Hello World

docker swarm mode

  • initializing a cluster of Docker Engines in swarm mode
  • adding nodes to swarm
  • deploying application services to the swarm
  • managing the swarm once you have everything running

what we need:

  • three networked host machines

    • manager1
    • worker1
    • woeker2
  • docker engine 1.12 or later installed

  • the IP address of the manager machine

    • ifconfig
    • docker-machine ip MACHINE-NAME
    • docker-machine ls
  • open ports between the hosts

    • TCP port 2377
    • TCP and UDP port 7846
    • TCP and UDP port 4789 P and UDP port 4789

Create a swarm

  1. ssh into the machine where you want to run your manager node.
  2. Run the following command to create a swarm:

    docker swarm init --advertise-addr MANAGER-IP

    eg:

    $ docker swarm init --advertise-addr 192.168.99.100
    Swarm initialized: current node (dxn1zf6l61qsb1josjja83ngz) is now a manager.
     
    To add a worker to this swarm, run the following command:
     
    docker swarm join \
    --token SWMTKN-1-49nj1cmql0jkz5s954yi3oex3nedyz0fb0xx14ie39trti4wxv-8vxv8rssmk743ojnwacrr2e7c \
    192.168.99.100:2377
     
    To add a manager to this swarm, run 'docker swarm join-token manager' and follow the instructions.
  3. Run docker info to view the current state of swarm, it may like:

    $ docker info
    Containers: 2
    Running: 0
    Paused: 0
    Stopped: 2
    ...snip...
    Swarm: active
    NodeID: dxn1zf6l61qsb1josjja83ngz
    Is Manager: true
    Managers: 1
    Nodes: 1
    ...snip...
  4. Run docker node ls command to view information about nodes, it may like:

    $ docker node ls
    ID                           HOSTNAME  STATUS  AVAILABILITY  MANAGER STATUS
    dxn1zf6l61qsb1josjja83ngz *  manager1  Ready   Active        Leader

Add nodes to swarm

  1. ssh into the machine where you want to add to the swarm.
  2. Run the following command to create a worker node joined to the existing swarm:

    docekr swarm join \
    --token SWMTKN-1-49nj1cmql0jkz5s954yi3oex3nedyz0fb0xx14ie39trti4wxv-8vxv8rssmk743ojnwacrr2e7c \
    192.168.99.100:2377
  3. Repeat 1 and 2 step, add another node.
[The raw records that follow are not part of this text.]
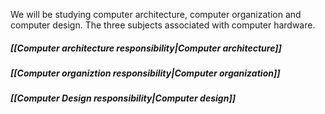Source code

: We will be studying computer architecture, computer organization and computer design. The three subjects associated with computer hardware.
##### [[Computer architecture responsibility|Computer architecture]]
##### [[Computer organiztion responsibility|Computer organization]]
##### [[Computer Design responsibility|Computer design]]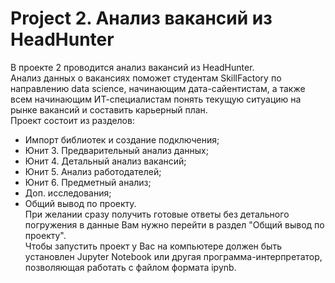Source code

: # Project 2. Анализ вакансий из HeadHunter
 В проекте 2 проводится анализ вакансий из HeadHunter. \
 Анализ данных о вакансиях поможет студентам SkillFactory по направлению data science, начинающим дата-сайентистам, а также всем начинающим ИТ-специалистам понять текущую ситуацию на рынке вакансий и составить карьерный план. \
 Проект состоит из разделов: 
* Импорт библиотек и создание подключения; 
* Юнит 3. Предварительный анализ данных; 
* Юнит 4. Детальный анализ вакансий; 
* Юнит 5. Анализ работодателей; 
* Юнит 6. Предметный анализ; 
* Доп. исследования; 
* Общий вывод по проекту. \
 При желании сразу получить готовые ответы без детального погружения в данные Вам нужно перейти в раздел "Общий вывод по проекту". \
 Чтобы запустить проект у Вас на компьютере должен быть установлен Jupyter Notebook или другая программа-интерпретатор, позволяющая работать с файлом формата ipynb.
  4. ssh into manager node and run the docker node ls command to see the worker nodes.

Deploy a service to the swarm

  1. ssh into your manager node machine.
  2. Run the following command:

    $ docker service create --replicas 1 --name helloworld  alpine ping docker.com
    • The docker service create command creates the service.
    • the --replicas flag names the service name like helloworld.
    • The --name flag specifies the desired state of how many running instance like 1.
    • The arguments alpine ping docker.com define the service as an Alpine Linux container that executes the command ping docekr.com.
  3. Run docker service ls to see the list of running services:

    $ docker service ls

Inspect a service on the swarm

  1. ssh to your manager node.
  2. Run docker service inspect --pretty SERVICE-ID to display the details about a service in an easily readable format.
  3. Run docker service ps SERVICE-ID to see which nodes are running the service:
  4. Run docker ps on the node where task is running to see details about the container for the task.

Scale the service in the swarm

  1. ssh into your manager node.
  2. Run the following command to change the desired state of the service running in the swarm:

    $ docker service scale SERVICE-ID=NUMBER-Of-TASKS

    eg:

    $ docker service scale helloworld=5
    helloworld scaled to 5
  3. Run docker ps SERVICE-ID to see the updated task list.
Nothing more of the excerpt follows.